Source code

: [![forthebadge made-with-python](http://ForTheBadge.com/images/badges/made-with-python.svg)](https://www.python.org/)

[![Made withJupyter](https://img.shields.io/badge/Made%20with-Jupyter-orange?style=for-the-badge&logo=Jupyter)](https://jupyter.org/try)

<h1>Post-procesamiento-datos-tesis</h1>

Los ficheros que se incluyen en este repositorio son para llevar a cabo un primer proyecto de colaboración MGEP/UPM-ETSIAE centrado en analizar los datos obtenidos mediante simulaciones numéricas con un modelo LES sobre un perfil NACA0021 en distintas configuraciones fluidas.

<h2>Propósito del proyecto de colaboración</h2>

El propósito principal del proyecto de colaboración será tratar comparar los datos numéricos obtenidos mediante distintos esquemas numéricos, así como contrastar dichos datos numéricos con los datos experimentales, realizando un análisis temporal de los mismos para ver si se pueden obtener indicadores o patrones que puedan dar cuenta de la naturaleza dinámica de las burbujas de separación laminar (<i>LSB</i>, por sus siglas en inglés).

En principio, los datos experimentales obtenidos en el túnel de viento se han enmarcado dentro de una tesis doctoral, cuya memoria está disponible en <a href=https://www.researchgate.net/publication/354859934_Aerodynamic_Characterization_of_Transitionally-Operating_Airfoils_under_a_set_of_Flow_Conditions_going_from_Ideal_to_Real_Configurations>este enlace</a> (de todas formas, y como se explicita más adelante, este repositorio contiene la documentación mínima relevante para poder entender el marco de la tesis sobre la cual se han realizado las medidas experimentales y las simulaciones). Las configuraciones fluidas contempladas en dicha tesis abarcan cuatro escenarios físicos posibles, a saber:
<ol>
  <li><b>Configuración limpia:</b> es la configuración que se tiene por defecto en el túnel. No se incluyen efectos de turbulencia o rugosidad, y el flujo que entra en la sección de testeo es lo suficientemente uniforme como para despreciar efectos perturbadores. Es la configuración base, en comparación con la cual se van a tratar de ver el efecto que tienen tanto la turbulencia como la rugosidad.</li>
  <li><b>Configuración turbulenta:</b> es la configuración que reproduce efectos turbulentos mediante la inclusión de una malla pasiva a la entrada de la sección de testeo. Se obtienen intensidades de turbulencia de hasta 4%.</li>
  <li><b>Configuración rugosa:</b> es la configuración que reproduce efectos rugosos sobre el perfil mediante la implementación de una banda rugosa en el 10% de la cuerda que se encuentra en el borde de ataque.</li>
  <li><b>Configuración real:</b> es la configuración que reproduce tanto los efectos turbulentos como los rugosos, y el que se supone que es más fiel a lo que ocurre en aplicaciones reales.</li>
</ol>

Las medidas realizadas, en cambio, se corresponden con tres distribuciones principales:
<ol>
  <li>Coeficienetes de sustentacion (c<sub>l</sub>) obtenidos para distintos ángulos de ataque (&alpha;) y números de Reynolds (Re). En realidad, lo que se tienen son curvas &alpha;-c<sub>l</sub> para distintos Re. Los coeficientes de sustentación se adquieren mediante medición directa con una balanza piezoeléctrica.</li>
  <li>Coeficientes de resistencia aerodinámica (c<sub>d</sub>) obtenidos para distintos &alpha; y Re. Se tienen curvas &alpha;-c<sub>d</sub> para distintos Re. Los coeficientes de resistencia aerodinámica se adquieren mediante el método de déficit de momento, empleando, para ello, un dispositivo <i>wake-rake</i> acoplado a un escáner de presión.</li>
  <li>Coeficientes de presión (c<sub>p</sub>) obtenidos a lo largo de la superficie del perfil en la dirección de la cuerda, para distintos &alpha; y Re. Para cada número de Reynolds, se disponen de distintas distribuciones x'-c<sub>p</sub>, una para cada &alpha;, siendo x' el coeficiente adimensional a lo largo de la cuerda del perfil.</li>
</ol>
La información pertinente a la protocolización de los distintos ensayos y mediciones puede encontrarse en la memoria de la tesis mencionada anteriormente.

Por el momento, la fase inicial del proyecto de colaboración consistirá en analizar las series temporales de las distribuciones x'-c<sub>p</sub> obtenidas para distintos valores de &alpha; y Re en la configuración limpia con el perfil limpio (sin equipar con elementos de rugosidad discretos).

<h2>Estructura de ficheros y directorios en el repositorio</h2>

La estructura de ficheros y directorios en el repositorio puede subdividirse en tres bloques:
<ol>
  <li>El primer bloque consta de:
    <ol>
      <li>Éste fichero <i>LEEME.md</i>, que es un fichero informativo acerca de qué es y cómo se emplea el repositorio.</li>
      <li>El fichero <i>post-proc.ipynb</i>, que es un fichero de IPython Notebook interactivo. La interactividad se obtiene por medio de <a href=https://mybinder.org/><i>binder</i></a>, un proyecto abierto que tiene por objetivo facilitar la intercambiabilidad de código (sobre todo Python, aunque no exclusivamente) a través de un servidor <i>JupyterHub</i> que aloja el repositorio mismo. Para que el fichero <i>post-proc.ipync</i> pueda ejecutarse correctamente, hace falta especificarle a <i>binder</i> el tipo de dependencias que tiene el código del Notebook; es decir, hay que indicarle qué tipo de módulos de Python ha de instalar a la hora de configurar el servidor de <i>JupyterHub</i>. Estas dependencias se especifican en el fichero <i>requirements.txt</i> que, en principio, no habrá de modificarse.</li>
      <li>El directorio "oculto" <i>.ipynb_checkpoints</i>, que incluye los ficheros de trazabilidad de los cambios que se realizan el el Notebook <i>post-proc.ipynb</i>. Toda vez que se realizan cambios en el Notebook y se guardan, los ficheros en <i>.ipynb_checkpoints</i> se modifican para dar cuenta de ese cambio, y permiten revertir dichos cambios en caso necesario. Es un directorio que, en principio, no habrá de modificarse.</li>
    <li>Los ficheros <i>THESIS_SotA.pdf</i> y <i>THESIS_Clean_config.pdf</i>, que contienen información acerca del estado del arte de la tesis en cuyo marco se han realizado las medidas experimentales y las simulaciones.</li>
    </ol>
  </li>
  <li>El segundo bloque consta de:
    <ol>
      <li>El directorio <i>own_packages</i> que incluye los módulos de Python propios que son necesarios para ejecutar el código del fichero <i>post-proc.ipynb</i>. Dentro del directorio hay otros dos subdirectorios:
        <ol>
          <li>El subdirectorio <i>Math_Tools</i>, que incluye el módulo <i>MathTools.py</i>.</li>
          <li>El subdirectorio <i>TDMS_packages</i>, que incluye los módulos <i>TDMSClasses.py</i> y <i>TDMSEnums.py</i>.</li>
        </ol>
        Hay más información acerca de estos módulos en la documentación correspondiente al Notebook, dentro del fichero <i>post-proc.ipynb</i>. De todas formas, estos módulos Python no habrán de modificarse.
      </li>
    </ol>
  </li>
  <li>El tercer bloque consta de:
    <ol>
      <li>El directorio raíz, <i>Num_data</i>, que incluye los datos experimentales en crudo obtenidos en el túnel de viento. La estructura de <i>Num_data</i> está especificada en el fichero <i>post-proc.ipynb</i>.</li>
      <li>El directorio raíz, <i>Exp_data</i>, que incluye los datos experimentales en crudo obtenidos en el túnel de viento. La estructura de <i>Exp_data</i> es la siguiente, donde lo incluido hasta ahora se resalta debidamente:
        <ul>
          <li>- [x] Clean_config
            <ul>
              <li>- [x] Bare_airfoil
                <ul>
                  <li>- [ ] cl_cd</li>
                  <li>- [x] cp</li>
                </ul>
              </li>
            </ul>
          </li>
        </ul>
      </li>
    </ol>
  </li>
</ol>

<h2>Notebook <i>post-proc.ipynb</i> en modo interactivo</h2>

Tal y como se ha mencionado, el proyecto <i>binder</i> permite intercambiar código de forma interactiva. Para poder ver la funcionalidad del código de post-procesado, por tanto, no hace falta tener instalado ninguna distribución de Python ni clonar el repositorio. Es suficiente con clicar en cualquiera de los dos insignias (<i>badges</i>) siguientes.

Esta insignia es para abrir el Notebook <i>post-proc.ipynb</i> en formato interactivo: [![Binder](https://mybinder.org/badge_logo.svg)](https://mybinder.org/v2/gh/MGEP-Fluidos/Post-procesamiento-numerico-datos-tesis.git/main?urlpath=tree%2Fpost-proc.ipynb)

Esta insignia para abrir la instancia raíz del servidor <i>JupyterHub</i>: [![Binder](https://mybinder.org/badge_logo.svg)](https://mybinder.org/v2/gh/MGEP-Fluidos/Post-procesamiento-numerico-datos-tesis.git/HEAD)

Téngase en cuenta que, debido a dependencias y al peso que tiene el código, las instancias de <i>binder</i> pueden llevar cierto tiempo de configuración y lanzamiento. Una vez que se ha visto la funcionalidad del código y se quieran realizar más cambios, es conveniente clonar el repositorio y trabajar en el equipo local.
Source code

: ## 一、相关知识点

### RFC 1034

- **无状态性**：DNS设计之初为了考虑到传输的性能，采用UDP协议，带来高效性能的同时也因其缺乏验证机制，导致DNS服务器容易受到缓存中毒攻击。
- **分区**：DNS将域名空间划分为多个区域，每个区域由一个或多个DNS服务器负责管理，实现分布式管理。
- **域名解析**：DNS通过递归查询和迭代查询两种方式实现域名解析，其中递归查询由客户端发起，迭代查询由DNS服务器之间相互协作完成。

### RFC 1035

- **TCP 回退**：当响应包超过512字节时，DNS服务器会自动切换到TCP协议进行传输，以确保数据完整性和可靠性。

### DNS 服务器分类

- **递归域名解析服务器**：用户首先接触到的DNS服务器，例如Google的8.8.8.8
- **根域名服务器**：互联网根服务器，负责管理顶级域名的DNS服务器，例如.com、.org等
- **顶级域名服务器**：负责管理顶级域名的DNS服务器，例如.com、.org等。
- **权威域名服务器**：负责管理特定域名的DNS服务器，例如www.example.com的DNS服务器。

****************

- Prompt
Print, exactly as written, the first line of the records above and each line after it until the line with "Los ficheros que", which is printed too.

- Answer to the exercise
Source code

: [![forthebadge made-with-python](http://ForTheBadge.com/images/badges/made-with-python.svg)](https://www.python.org/)

[![Made withJupyter](https://img.shields.io/badge/Made%20with-Jupyter-orange?style=for-the-badge&logo=Jupyter)](https://jupyter.org/try)

<h1>Post-procesamiento-datos-tesis</h1>

Los ficheros que se incluyen en este repositorio son para llevar a cabo un primer proyecto de colaboración MGEP/UPM-ETSIAE centrado en analizar los datos obtenidos mediante simulaciones numéricas con un modelo LES sobre un perfil NACA0021 en distintas configuraciones fluidas.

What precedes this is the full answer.